Recognizing Former CMs As A Special Class Of Citizens, Is Arbitrary And Discriminatory: Here Is What SC Said In Lok Prahari Judgment [Read Judgment]
‘The Chief Minister, once he/she demits the office, is at par with the common citizen, though by virtue of the office held, he/she may be entitled to security and other protocols. But allotment of government bungalow, to be occupied during his/her lifetime, would not be guided by the constitutional principle of equality.’
While holding that former Chief Ministers are not entitled to Government Bungalows, the Supreme Court observed that once a Chief Minister demits the office, he/she is at par with the common citizen and is not entitled to occupy Government bungalows during his/her lifetime, though by virtue of the office held, he/she may be entitled to security and other protocols.
The question that arose before the Bench headed by Justice Ranjan Gogoi was whether retention of official accommodation by the former Chief Ministers after they had demitted office violate the equality clause guaranteed by Article 14 of the Constitution of India. The PIL, filed by NGO Lok Prahari, had challenged the amended Section 4(3) of the Uttar Pradesh Ministers (Salaries, Allowances and Miscellaneous Provisions) Act, 1981 which made former Chief Ministers of the State entitled to allotment of government accommodation for their lifetime.
Nothing to distinguish former CMs from the common man.

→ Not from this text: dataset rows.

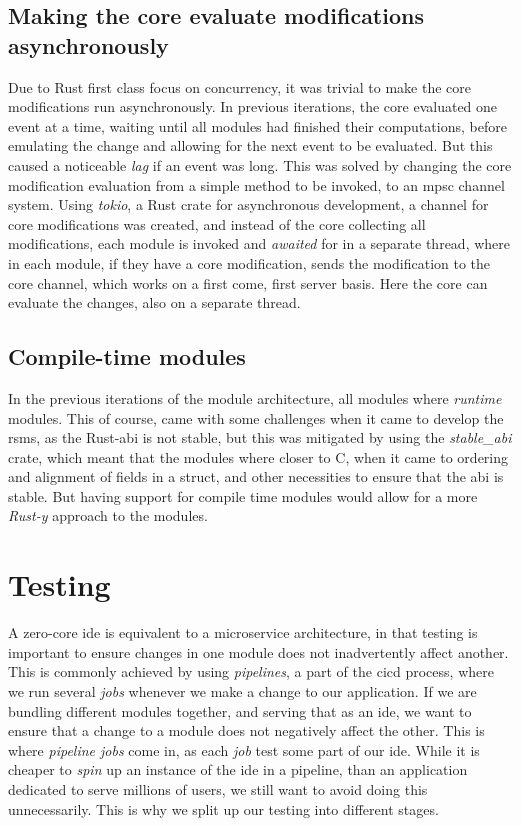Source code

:\subsection{Making the core evaluate modifications asynchronously}

Due to Rust first class focus on concurrency, it was trivial to make the core
modifications run asynchronously. In previous iterations, the core evaluated
one event at a time, waiting until all modules had finished their computations,
before emulating the change and allowing for the next event to be evaluated. But
this caused a noticeable \textit{lag} if an event was long. This was solved by
changing the core modification evaluation from a simple method to be invoked, to
an \gls*{mpsc} channel system. Using \textit{tokio}, a Rust crate for
asynchronous development, a channel for core modifications was created, and
instead of the core collecting all modifications, each module is invoked and
\textit{awaited} for in a separate thread, where in each module, if they have a
core modification, sends the modification to the core channel, which works on
a first come, first server basis. Here the core can evaluate the changes, also
on a separate thread.

\subsection{Compile-time modules}

In the previous iterations of the module architecture, all modules where
\textit{runtime} modules. This of course, came with some challenges when it came
to develop the \gls*{rsms}, as the Rust-\gls*{abi} is not stable, but this was
mitigated by using the \textit{stable\_abi} crate, which meant that the modules
where closer to C, when it came to ordering and alignment of fields in a struct,
and other necessities to ensure that the \gls*{abi} is stable. But having support
for compile time modules would allow for a more \textit{Rust-y} approach to the
modules.

\section{Testing} \label{sec:testing}

A zero-core \gls*{ide} is equivalent to a microservice architecture, in that
testing is important to ensure changes in one module does not inadvertently
affect another. This is commonly achieved by using \textit{pipelines}, a part
of the \gls*{cicd} process, where we run several \textit{jobs} whenever we make a
change to our application. If we are bundling different modules together, and
serving that as an \gls*{ide}, we want to ensure that a change to a module does
not negatively affect the other. This is where \textit{pipeline jobs} come in,
as each \textit{job} test some part of our \gls*{ide}. While it is cheaper to
\textit{spin} up an instance of the \gls*{ide} in a pipeline, than an application
dedicated to serve millions of users, we still want to avoid doing this
unnecessarily. This is why we split up our testing into different stages.

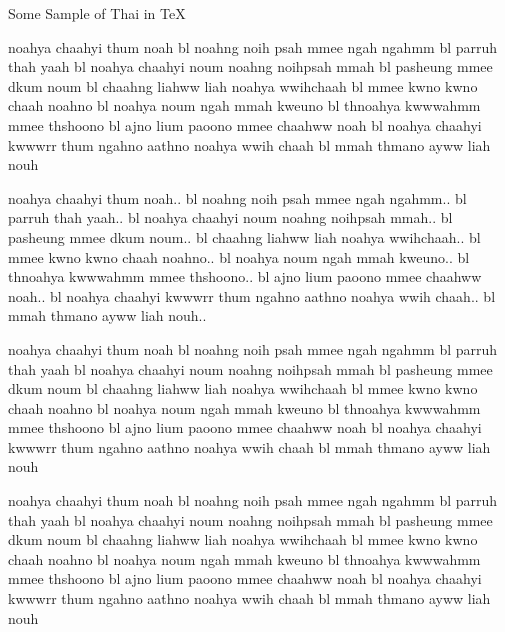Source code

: 
\hyphenchar{}
\hyphenchar{}
\hyphenchar{}
\hyphenchar{}
\hyphenchar{}
\hyphenchar{}
\hyphenchar{}


\begin{center}
\Large
Some Sample of Thai in {\TeX}
\end{center}

\sloppy

\thair
noahya chaahyi thum noah bl %
noahng noih psah mmee ngah ngahmm bl %
parruh thah yaah bl %
noahya chaahyi noum noahng noihpsah mmah bl %
pasheung mmee dkum noum bl %
chaahng liahww liah noahya wwihchaah bl %
mmee kwno kwno chaah noahno bl %
noahya noum ngah mmah kweuno bl  %
thnoahya kwwwahmm mmee thshoono bl
ajno lium paoono mmee chaahww noah bl
noahya chaahyi kwwwrr thum ngahno aathno noahya wwih chaah bl
mmah thmano ayww liah nouh

\thairz
noahya chaahyi thum noah.. bl %
noahng noih psah mmee ngah ngahmm.. bl %
parruh thah yaah.. bl %
noahya chaahyi noum noahng noihpsah mmah.. bl %
pasheung mmee dkum noum.. bl %
chaahng liahww liah noahya wwihchaah.. bl %
mmee kwno kwno chaah noahno.. bl %
noahya noum ngah mmah kweuno.. bl  %
thnoahya kwwwahmm mmee thshoono.. bl
ajno lium paoono mmee chaahww noah.. bl
noahya chaahyi kwwwrr thum ngahno aathno noahya wwih chaah.. bl
mmah thmano ayww liah nouh..

\thaii
noahya chaahyi thum noah bl %
noahng noih psah mmee ngah ngahmm bl %
parruh thah yaah bl %
noahya chaahyi noum noahng noihpsah mmah bl %
pasheung mmee dkum noum bl %
chaahng liahww liah noahya wwihchaah bl %
mmee kwno kwno chaah noahno bl %
noahya noum ngah mmah kweuno bl  %
thnoahya kwwwahmm mmee thshoono bl
ajno lium paoono mmee chaahww noah bl
noahya chaahyi kwwwrr thum ngahno aathno noahya wwih chaah bl
mmah thmano ayww liah nouh

\thaibx
noahya chaahyi thum noah bl %
noahng noih psah mmee ngah ngahmm bl %
parruh thah yaah bl %
noahya chaahyi noum noahng noihpsah mmah bl %
pasheung mmee dkum noum bl %
chaahng liahww liah noahya wwihchaah bl %
mmee kwno kwno chaah noahno bl %
noahya noum ngah mmah kweuno bl  %
thnoahya kwwwahmm mmee thshoono bl
ajno lium paoono mmee chaahww noah bl
noahya chaahyi kwwwrr thum ngahno aathno noahya wwih chaah bl
mmah thmano ayww liah nouh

The Bench observed that, Section 4(3) of the Uttar Pradesh Ministers (Salaries, Allowances and Miscellaneous Provisions) Act, 1981 would have the effect of creating a separate class of citizens for conferment of benefits by way of distribution of public property on the basis of the previous public office held by them. It added that natural resources, public lands and the public goods like government bungalows/official residence are public property that belongs to the people of the country.
"The preamble to the Constitution of India embodies, inter alia, the principles of equality and fraternity and it is on the basis of these principles of equality and fraternity that the Constitution recognizes only one single class of citizens with one singular voice (vote) in the democratic process subject to provisions made for backward classes, women, children, SC/ST, minorities, etc. A special class of citizens, subject to the exception noted above, is abhorrent to the constitutional ethos".

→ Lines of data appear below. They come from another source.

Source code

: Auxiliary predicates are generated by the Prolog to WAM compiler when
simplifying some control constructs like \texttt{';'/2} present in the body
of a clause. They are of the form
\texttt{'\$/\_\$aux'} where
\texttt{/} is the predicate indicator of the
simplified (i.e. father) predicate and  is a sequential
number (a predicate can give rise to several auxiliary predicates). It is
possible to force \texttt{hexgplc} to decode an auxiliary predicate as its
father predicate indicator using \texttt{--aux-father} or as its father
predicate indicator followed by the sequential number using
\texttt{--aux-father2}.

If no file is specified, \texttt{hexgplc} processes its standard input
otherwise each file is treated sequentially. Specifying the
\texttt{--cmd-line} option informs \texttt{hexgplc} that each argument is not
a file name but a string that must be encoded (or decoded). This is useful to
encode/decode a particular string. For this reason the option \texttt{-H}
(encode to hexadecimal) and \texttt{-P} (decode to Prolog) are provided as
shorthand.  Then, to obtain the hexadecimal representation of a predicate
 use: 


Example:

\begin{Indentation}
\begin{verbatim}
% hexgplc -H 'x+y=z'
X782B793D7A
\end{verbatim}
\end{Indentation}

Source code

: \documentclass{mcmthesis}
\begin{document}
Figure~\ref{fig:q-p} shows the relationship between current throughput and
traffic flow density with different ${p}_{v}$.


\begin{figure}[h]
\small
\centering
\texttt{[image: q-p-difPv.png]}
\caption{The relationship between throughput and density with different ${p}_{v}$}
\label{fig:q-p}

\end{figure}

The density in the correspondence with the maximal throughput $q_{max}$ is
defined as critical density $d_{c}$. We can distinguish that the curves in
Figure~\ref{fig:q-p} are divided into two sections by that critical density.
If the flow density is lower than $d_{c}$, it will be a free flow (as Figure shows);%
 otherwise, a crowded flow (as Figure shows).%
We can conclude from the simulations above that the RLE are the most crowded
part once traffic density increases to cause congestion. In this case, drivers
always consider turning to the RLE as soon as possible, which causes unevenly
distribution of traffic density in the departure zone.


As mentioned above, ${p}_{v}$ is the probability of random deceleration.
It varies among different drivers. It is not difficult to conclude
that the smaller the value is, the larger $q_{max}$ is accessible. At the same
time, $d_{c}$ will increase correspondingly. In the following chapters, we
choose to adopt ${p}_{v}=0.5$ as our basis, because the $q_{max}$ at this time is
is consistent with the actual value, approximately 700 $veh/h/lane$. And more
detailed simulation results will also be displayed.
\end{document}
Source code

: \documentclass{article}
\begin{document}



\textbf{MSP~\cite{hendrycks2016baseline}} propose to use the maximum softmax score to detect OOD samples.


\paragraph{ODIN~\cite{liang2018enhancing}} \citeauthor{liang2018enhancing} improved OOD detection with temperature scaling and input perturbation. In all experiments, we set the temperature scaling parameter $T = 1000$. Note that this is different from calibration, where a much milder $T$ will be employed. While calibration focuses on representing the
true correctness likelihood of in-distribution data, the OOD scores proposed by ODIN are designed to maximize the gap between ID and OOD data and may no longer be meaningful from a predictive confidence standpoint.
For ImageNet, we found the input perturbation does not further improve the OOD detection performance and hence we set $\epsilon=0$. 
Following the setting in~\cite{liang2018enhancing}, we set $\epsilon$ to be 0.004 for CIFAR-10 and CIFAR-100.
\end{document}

"It is, therefore, axiomatic that in a democratic republican government public servants entrusted with duties of public nature must act in a manner that reflects that ultimate authority is vested in the citizens and it is to the citizens that holders of all public offices are eventually accountable. Such a situation would only be possible within a framework of equality 13 and when all privileges, rights and benefits conferred on holders of public office are reasonable, rational and proportionate".
Rejecting the ‘reasonable classification’ argument, the Bench observed: "Undoubtedly, Section 4(3) of the 1981 Act would have the effect of creating a separate class of citizens for conferment 28 of benefits by way of distribution of public property on the basis of the previous public office held by them. Once such persons demit the public office earlier held by them there is nothing to distinguish them from the common man. The public office held by them becomes a matter of history and, therefore, cannot form the basis of a reasonable classification to categorize previous holders of public office as a special category of persons entitled to the benefit of special privileges".
The Court further observed that the provision in the Act, recognizing former holders of public office as a special class of citizens, is arbitrary and discriminatory thereby violating the equality clause. It is a legislative exercise based on irrelevant and legally unacceptable considerations, unsupported by any constitutional sanctity, the bench observed while striking down the provision.
Legislation an attempt to overreach earlier judgment
The Bench also said that the amendment brought in by the state can be construed as an attempt to overreach the 2016 judgment of the Apex Court in Lok Prahari case that had held that the 1997 Rules providing for allotment of government accommodation to former Chief Ministers, are violative of Article 14 of the Constitution. “The insertion of Section 4(3) by the 2016 Amendment as a substantive provision of the statute when the 1997 Rules to the same effect were declared invalid by the Court would require the curing of the invalidity found by this Court in the matter of allotment of government accommodation to former Chief Ministers. The defect found earlier persists.”, the Bench said.